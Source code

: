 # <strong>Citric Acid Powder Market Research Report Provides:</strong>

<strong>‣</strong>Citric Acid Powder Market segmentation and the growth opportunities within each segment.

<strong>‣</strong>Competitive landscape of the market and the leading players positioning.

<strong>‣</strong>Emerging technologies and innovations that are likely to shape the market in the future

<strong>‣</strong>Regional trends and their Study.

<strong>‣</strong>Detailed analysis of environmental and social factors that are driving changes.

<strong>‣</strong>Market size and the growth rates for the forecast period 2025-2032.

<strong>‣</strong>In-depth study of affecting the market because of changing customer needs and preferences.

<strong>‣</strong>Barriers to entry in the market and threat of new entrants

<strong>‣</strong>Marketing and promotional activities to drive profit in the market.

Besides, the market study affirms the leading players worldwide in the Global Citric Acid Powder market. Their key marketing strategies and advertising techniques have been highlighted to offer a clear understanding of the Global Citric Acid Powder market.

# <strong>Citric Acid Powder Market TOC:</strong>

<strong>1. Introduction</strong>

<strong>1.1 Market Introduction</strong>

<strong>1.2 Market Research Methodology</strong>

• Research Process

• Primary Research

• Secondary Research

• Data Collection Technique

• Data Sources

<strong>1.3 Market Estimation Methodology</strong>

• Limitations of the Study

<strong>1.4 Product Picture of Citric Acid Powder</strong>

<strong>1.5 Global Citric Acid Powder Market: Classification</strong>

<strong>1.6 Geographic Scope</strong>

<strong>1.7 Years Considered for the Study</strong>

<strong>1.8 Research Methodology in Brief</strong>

● ● ● ● ● ● ●

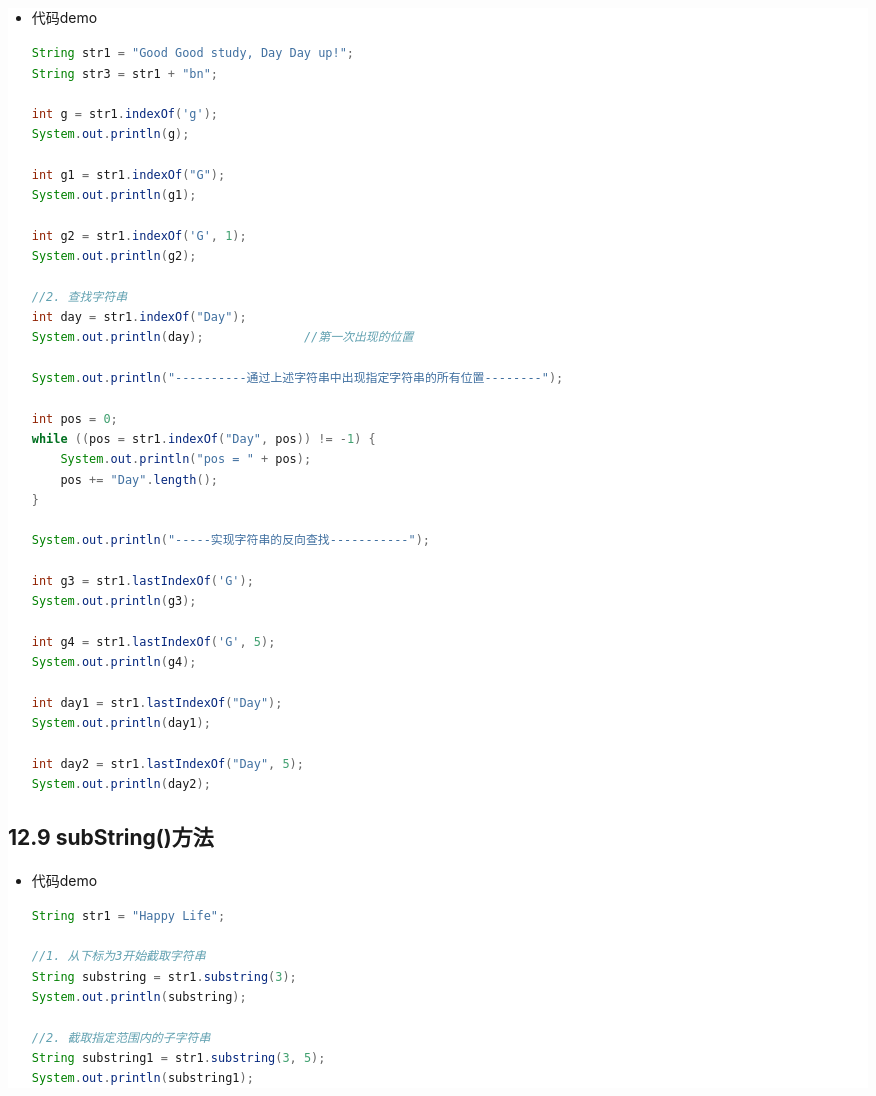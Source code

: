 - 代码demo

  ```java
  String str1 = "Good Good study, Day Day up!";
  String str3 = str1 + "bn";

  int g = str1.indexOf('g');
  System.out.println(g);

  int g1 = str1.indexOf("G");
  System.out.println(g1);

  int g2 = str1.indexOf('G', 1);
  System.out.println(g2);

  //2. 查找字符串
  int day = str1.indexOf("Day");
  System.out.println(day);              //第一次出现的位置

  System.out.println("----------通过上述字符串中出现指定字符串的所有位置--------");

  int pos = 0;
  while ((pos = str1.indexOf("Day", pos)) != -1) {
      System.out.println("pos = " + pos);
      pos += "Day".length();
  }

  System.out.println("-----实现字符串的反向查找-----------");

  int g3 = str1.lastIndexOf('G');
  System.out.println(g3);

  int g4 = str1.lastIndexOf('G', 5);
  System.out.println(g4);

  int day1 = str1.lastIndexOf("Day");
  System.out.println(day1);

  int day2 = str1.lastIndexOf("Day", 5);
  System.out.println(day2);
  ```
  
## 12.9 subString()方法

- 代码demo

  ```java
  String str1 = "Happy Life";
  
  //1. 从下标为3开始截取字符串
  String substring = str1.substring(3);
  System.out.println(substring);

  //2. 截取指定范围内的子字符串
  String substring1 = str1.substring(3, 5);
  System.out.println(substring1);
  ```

● ● ● ● ● ● ●

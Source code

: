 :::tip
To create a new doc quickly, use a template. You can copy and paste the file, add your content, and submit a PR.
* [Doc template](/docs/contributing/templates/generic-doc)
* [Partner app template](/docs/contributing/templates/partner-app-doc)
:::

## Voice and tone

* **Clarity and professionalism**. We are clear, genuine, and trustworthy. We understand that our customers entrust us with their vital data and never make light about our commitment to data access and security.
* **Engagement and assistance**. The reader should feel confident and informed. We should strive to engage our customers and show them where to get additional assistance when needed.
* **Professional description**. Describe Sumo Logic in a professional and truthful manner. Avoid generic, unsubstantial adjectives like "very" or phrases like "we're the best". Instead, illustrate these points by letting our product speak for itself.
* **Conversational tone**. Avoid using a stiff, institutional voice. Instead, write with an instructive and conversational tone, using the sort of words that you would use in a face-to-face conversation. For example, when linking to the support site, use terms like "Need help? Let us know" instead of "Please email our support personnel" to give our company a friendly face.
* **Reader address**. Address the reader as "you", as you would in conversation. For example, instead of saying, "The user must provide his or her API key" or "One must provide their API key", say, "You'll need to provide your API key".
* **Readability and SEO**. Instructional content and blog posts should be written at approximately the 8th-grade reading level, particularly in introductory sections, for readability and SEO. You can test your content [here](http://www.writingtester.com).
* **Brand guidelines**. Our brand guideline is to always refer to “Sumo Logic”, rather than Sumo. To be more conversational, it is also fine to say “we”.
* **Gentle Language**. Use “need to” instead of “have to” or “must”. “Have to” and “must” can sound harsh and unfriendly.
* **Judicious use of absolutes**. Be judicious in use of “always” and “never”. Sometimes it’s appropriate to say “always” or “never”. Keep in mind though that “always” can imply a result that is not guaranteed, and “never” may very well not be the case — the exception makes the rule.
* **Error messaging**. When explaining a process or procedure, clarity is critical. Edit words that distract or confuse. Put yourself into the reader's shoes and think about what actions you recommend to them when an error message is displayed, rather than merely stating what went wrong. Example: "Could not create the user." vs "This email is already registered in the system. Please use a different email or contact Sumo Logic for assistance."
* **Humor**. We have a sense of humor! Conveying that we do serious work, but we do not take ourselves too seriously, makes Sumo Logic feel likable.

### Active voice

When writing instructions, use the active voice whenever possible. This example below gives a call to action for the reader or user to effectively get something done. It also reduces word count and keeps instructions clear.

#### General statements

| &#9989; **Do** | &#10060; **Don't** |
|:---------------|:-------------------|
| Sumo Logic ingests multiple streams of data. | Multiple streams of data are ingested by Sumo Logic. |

● ● ● ● ● ● ●

** WORK TO COMPLETE **
Search the material above for the word "user", then copy out each line that has it.

** SOLUTION TO THIS PROBLEM **
* **Reader address**. Address the reader as "you", as you would in conversation. For example, instead of saying, "The user must provide his or her API key" or "One must provide their API key", say, "You'll need to provide your API key".
* **Error messaging**. When explaining a process or procedure, clarity is critical. Edit words that distract or confuse. Put yourself into the reader's shoes and think about what actions you recommend to them when an error message is displayed, rather than merely stating what went wrong. Example: "Could not create the user." vs "This email is already registered in the system. Please use a different email or contact Sumo Logic for assistance."
When writing instructions, use the active voice whenever possible. This example below gives a call to action for the reader or user to effectively get something done. It also reduces word count and keeps instructions clear.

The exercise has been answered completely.